**ASSIGNMENT:** Within the listing below, the lines to output run from the one containing "八种组合均以完整输入所预测的" through the one containing "分类对数优势表示当前类别相对"; copy them exactly and nothing else.

**DATA SUPPLIED:**
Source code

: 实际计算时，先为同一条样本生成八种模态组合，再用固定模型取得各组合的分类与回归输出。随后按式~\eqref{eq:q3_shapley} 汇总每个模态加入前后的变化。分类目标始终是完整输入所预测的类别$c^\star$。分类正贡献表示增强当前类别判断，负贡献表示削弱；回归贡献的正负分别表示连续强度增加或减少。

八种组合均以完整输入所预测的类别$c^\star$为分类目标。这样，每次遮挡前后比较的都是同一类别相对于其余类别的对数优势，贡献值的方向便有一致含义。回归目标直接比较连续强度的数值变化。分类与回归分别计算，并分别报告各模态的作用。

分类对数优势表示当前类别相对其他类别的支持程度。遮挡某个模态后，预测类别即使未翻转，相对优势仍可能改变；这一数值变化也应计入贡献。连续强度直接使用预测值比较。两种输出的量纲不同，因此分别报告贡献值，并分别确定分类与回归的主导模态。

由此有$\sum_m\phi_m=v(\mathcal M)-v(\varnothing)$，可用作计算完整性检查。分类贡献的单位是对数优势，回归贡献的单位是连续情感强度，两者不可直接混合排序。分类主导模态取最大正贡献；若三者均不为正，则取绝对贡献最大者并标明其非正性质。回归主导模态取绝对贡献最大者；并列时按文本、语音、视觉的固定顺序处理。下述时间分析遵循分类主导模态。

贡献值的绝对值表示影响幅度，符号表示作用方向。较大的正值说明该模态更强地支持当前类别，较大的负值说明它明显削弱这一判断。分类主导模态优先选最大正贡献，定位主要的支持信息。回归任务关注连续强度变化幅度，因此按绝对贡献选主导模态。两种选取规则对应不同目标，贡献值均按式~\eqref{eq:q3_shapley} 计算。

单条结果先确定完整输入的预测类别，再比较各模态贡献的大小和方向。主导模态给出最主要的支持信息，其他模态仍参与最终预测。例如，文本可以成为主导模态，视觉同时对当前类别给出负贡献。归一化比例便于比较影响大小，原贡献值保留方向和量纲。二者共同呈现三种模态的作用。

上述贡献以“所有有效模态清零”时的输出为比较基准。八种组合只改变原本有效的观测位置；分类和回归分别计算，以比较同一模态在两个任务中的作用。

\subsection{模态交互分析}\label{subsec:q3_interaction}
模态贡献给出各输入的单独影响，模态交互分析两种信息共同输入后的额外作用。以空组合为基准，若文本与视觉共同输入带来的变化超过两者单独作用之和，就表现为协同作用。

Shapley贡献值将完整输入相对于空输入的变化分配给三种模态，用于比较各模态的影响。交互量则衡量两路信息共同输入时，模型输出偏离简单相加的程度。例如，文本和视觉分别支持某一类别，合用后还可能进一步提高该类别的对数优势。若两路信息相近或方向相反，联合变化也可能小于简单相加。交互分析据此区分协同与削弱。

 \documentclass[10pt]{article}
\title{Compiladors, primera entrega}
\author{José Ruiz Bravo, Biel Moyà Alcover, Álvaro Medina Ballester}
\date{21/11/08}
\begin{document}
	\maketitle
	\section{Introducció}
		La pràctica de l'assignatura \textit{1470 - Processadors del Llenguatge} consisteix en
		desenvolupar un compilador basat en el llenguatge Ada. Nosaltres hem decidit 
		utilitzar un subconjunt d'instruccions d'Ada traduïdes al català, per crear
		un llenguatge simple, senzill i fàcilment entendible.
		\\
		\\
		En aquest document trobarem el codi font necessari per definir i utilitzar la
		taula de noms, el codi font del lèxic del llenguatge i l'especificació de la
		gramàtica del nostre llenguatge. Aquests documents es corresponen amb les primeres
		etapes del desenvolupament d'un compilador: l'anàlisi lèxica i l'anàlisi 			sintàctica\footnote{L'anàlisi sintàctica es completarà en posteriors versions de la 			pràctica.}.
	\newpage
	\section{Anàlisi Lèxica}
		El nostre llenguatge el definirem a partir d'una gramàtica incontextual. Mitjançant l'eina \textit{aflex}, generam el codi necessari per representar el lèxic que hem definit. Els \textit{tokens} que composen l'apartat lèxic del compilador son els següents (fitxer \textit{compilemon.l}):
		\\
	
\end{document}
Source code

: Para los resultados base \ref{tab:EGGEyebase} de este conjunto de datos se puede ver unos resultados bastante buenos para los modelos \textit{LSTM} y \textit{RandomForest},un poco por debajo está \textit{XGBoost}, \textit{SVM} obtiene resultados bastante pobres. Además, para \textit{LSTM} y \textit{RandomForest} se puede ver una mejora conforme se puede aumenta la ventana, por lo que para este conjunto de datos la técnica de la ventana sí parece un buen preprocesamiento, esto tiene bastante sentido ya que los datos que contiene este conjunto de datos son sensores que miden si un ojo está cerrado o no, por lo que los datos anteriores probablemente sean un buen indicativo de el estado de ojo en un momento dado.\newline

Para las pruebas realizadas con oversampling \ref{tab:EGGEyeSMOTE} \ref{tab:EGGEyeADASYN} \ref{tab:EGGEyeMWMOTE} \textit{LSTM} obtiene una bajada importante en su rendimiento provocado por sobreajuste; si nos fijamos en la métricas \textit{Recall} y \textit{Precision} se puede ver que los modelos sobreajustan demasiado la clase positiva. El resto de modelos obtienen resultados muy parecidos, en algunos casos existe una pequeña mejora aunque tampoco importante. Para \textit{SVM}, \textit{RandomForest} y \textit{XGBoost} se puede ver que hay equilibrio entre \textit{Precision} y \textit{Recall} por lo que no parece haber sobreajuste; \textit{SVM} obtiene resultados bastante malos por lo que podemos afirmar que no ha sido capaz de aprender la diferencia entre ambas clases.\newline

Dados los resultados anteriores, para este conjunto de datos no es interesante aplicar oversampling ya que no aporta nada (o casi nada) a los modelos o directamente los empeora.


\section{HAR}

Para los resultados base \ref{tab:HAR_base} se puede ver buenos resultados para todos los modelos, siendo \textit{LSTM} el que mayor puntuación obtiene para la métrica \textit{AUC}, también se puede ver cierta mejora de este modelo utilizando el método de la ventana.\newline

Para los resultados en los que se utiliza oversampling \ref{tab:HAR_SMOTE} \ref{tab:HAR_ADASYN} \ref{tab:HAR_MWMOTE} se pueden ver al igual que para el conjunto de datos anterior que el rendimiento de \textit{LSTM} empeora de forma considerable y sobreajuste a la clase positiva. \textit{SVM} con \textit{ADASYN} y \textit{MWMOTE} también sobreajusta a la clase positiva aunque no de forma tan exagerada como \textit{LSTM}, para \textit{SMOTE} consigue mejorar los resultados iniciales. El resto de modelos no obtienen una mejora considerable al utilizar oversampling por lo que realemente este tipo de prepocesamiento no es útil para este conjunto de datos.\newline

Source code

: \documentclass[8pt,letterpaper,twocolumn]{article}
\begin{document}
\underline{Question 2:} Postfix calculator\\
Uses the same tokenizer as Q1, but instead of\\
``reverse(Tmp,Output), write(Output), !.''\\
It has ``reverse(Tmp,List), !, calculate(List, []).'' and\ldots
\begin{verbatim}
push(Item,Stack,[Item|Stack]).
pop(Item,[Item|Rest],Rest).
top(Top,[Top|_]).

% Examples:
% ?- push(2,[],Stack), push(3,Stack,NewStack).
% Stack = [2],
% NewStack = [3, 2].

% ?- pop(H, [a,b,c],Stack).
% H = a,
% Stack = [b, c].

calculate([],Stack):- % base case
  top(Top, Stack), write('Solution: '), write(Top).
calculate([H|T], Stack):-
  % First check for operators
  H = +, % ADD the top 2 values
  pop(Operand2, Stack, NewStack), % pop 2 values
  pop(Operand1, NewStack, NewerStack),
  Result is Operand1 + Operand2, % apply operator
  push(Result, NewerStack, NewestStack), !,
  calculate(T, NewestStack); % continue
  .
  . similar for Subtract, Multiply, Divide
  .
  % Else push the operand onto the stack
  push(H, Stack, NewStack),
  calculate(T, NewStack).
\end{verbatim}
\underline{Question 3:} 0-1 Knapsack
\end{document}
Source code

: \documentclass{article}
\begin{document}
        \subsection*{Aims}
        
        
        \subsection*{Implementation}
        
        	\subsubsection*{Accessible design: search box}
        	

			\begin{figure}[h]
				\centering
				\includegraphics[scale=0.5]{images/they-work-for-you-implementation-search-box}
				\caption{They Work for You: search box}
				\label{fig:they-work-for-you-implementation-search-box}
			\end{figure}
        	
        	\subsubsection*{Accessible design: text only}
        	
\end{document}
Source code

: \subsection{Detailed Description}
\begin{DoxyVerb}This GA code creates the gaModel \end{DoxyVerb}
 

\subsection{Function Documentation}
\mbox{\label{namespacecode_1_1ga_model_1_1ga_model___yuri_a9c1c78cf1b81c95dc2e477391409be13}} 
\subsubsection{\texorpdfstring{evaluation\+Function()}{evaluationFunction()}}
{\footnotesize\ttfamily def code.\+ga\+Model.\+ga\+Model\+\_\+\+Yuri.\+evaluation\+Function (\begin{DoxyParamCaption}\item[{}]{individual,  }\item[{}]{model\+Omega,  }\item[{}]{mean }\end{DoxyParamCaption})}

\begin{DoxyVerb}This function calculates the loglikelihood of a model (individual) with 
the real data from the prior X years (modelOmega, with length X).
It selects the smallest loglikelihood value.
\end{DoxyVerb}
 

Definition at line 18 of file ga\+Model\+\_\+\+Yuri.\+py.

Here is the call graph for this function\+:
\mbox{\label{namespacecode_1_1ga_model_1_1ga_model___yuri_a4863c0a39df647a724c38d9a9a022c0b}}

**WORKED SOLUTION:**
八种组合均以完整输入所预测的类别$c^\star$为分类目标。这样，每次遮挡前后比较的都是同一类别相对于其余类别的对数优势，贡献值的方向便有一致含义。回归目标直接比较连续强度的数值变化。分类与回归分别计算，并分别报告各模态的作用。

分类对数优势表示当前类别相对其他类别的支持程度。遮挡某个模态后，预测类别即使未翻转，相对优势仍可能改变；这一数值变化也应计入贡献。连续强度直接使用预测值比较。两种输出的量纲不同，因此分别报告贡献值，并分别确定分类与回归的主导模态。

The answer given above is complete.